Like hundreds of students, he found love and education at the school, which taught him about religious education as well as academic preparatory subjects.
It was the root of my Islamic education. Without that, I feel like I would've lost my roots," said Kakar.
Opening its doors in 1980, more than 120 students attended at the school.
But that was the peak.
By last school year, enrollment had dwindled to about 20 as the school became less popular as Seattle's Muslim community diversified and other Islamic schools started in the region.
Struggling in recent years to find a principal who supported its approach and could also balance an unstable budget, it was forced to end its 32 years of serving the community.
"The ISS has been a beautiful incubator of what an Islamic School in America should look like, a visitor to a potluck at the school said.
I hope one day someone will carry this torch, as it is the real future of Islam in America, and how Islam can contribute, and not just be 'tolerated.'"
The sharp decrease in student enrollments was blamed for parents who wanted the school to focus almost exclusively on religious teachings.
Others, however, disliked its Montessori model and wanted classes to be structured more like those of a rigorous preparatory academy.
Some parents also did not like that some teachers and principals were not Muslim, or wanted the school to limit enrollment to people of one national heritage.
We're kind of caught between these two groups, Ann El-Moslimany, an ISS board member, said.
Students were grateful to the school that taught them their first lessons of life.
Former student Atieh Al-Matti, who attended in the early 1990s and is now a sales consultant for an IT and security company in Jordan, still recalls his school as "a miniature United Nations."

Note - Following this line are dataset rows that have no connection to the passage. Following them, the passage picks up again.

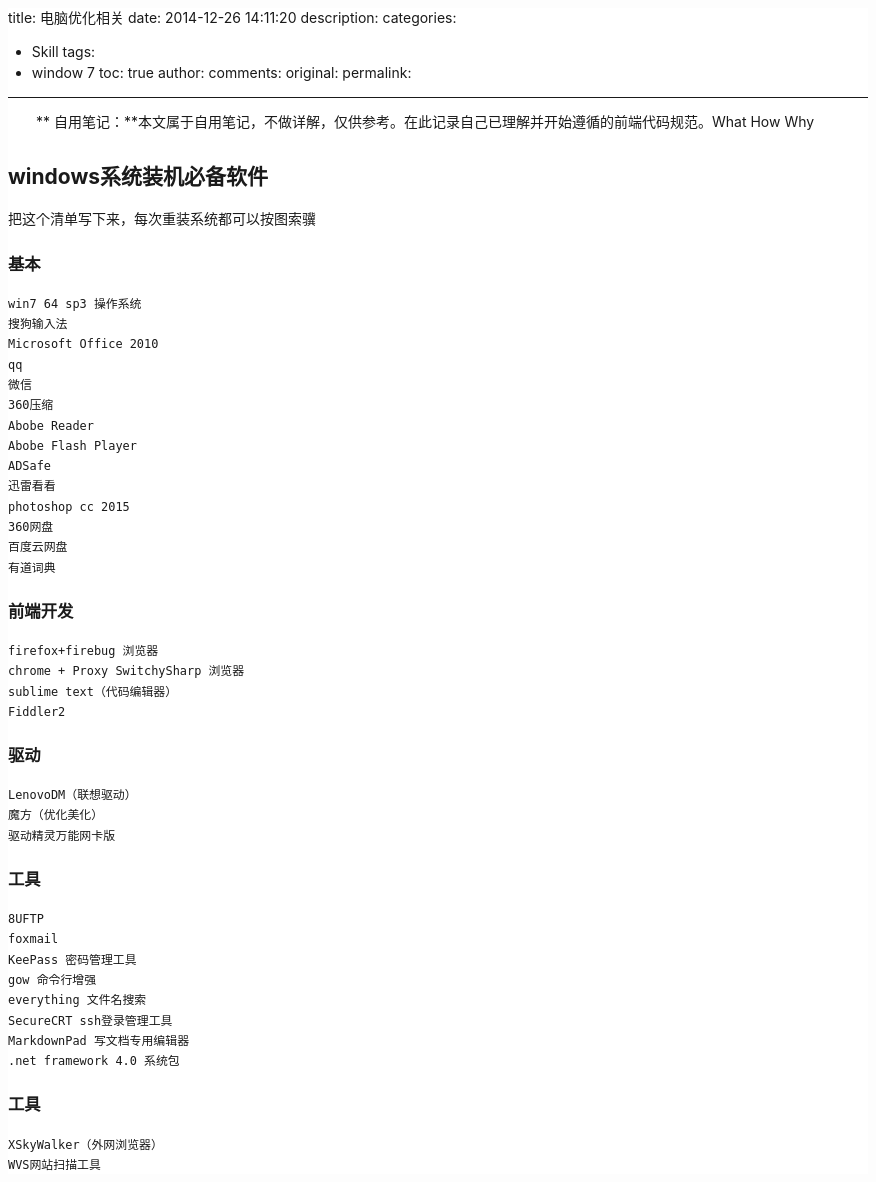 title: 电脑优化相关
date: 2014-12-26 14:11:20
description: 
categories:
- Skill
tags:
- window 7
toc: true
author:
comments:
original:
permalink: 
---
　　** 自用笔记：**本文属于自用笔记，不做详解，仅供参考。在此记录自己已理解并开始遵循的前端代码规范。What How Why

## windows系统装机必备软件
把这个清单写下来，每次重装系统都可以按图索骥

### 基本
	win7 64 sp3 操作系统
	搜狗输入法
	Microsoft Office 2010
	qq
	微信
	360压缩
	Abobe Reader
	Abobe Flash Player
	ADSafe
	迅雷看看
	photoshop cc 2015
	360网盘
	百度云网盘
	有道词典

### 前端开发
	firefox+firebug 浏览器
	chrome + Proxy SwitchySharp 浏览器
	sublime text（代码编辑器）
	Fiddler2 

### 驱动
	LenovoDM（联想驱动）
	魔方（优化美化）
	驱动精灵万能网卡版
### 工具
	8UFTP
	foxmail
	KeePass 密码管理工具
	gow 命令行增强
	everything 文件名搜索
	SecureCRT ssh登录管理工具
	MarkdownPad 写文档专用编辑器
	.net framework 4.0 系统包
### 工具
	XSkyWalker（外网浏览器）
	WVS网站扫描工具
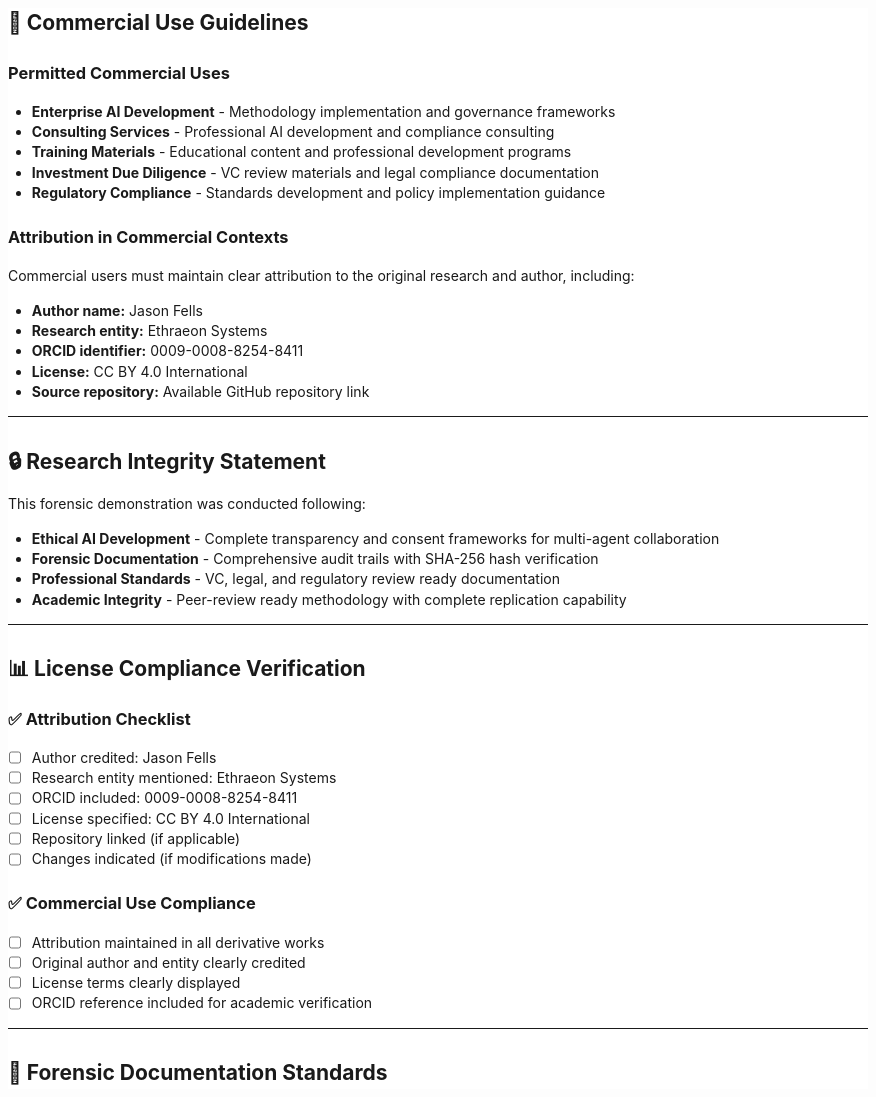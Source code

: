 ## 🏢 Commercial Use Guidelines

### Permitted Commercial Uses
- **Enterprise AI Development** - Methodology implementation and governance frameworks
- **Consulting Services** - Professional AI development and compliance consulting
- **Training Materials** - Educational content and professional development programs
- **Investment Due Diligence** - VC review materials and legal compliance documentation
- **Regulatory Compliance** - Standards development and policy implementation guidance

### Attribution in Commercial Contexts
Commercial users must maintain clear attribution to the original research and author, including:
- **Author name:** Jason Fells
- **Research entity:** Ethraeon Systems
- **ORCID identifier:** 0009-0008-8254-8411
- **License:** CC BY 4.0 International
- **Source repository:** Available GitHub repository link

---

## 🔒 Research Integrity Statement

This forensic demonstration was conducted following:
- **Ethical AI Development** - Complete transparency and consent frameworks for multi-agent collaboration
- **Forensic Documentation** - Comprehensive audit trails with SHA-256 hash verification
- **Professional Standards** - VC, legal, and regulatory review ready documentation
- **Academic Integrity** - Peer-review ready methodology with complete replication capability

---

## 📊 License Compliance Verification

### ✅ Attribution Checklist
- [ ] Author credited: Jason Fells
- [ ] Research entity mentioned: Ethraeon Systems  
- [ ] ORCID included: 0009-0008-8254-8411
- [ ] License specified: CC BY 4.0 International
- [ ] Repository linked (if applicable)
- [ ] Changes indicated (if modifications made)

### ✅ Commercial Use Compliance
- [ ] Attribution maintained in all derivative works
- [ ] Original author and entity clearly credited
- [ ] License terms clearly displayed
- [ ] ORCID reference included for academic verification

---

## 🔬 Forensic Documentation Standards
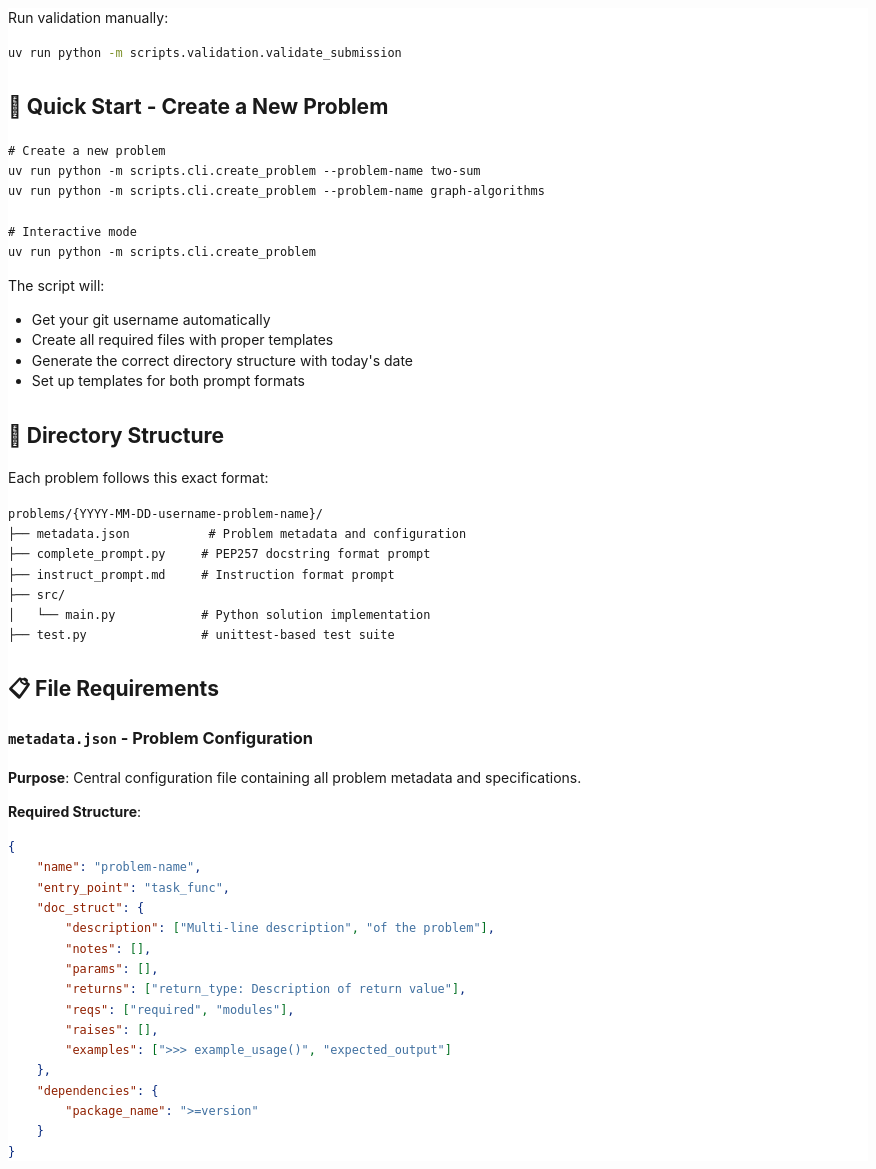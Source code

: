 Run validation manually:
```bash
uv run python -m scripts.validation.validate_submission
```

## 🚀 Quick Start - Create a New Problem
```
# Create a new problem
uv run python -m scripts.cli.create_problem --problem-name two-sum
uv run python -m scripts.cli.create_problem --problem-name graph-algorithms

# Interactive mode
uv run python -m scripts.cli.create_problem
```

The script will:
- Get your git username automatically
- Create all required files with proper templates
- Generate the correct directory structure with today's date
- Set up templates for both prompt formats

## 📁 Directory Structure

Each problem follows this exact format:

```
problems/{YYYY-MM-DD-username-problem-name}/
├── metadata.json           # Problem metadata and configuration
├── complete_prompt.py     # PEP257 docstring format prompt
├── instruct_prompt.md     # Instruction format prompt  
├── src/
│   └── main.py            # Python solution implementation
├── test.py                # unittest-based test suite
```

## 📋 File Requirements

### `metadata.json` - Problem Configuration
**Purpose**: Central configuration file containing all problem metadata and specifications.

**Required Structure**:
```json
{
    "name": "problem-name",
    "entry_point": "task_func", 
    "doc_struct": {
        "description": ["Multi-line description", "of the problem"],
        "notes": [],
        "params": [],
        "returns": ["return_type: Description of return value"],
        "reqs": ["required", "modules"],
        "raises": [],
        "examples": [">>> example_usage()", "expected_output"]
    },
    "dependencies": {
        "package_name": ">=version"
    }
}
```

Hosting students from many nations, each with its own language and customs, the school helped him to get introduced to other cultures.
Teachers reinforced their religious identities through lessons that united scriptures with science, history and math.
The school's leaders and students also regularly joined or hosted interfaith events.
Shouldering an important role after the 9/11 tragedy, the school worked to combat misperceptions about the Islamic faith and a sudden fear of Muslims across the nation.
"We worked very hard in making sure they (students) weren't isolated as Muslims but actively engaged with other religions and other groups of people," El-Moslimany said.
Now, El-Moslimany is working to sort through books and the school's unique lesson plans, identifying ones she thinks should be stored.
Despite pain, she still hopes for a new beginning for the school.
"It may be an end of the school, but it's just a beginning of where we're going with our vision and our mission," El-Moslimany said.The United States is home to an estimated Muslim minority of between seven to eight million.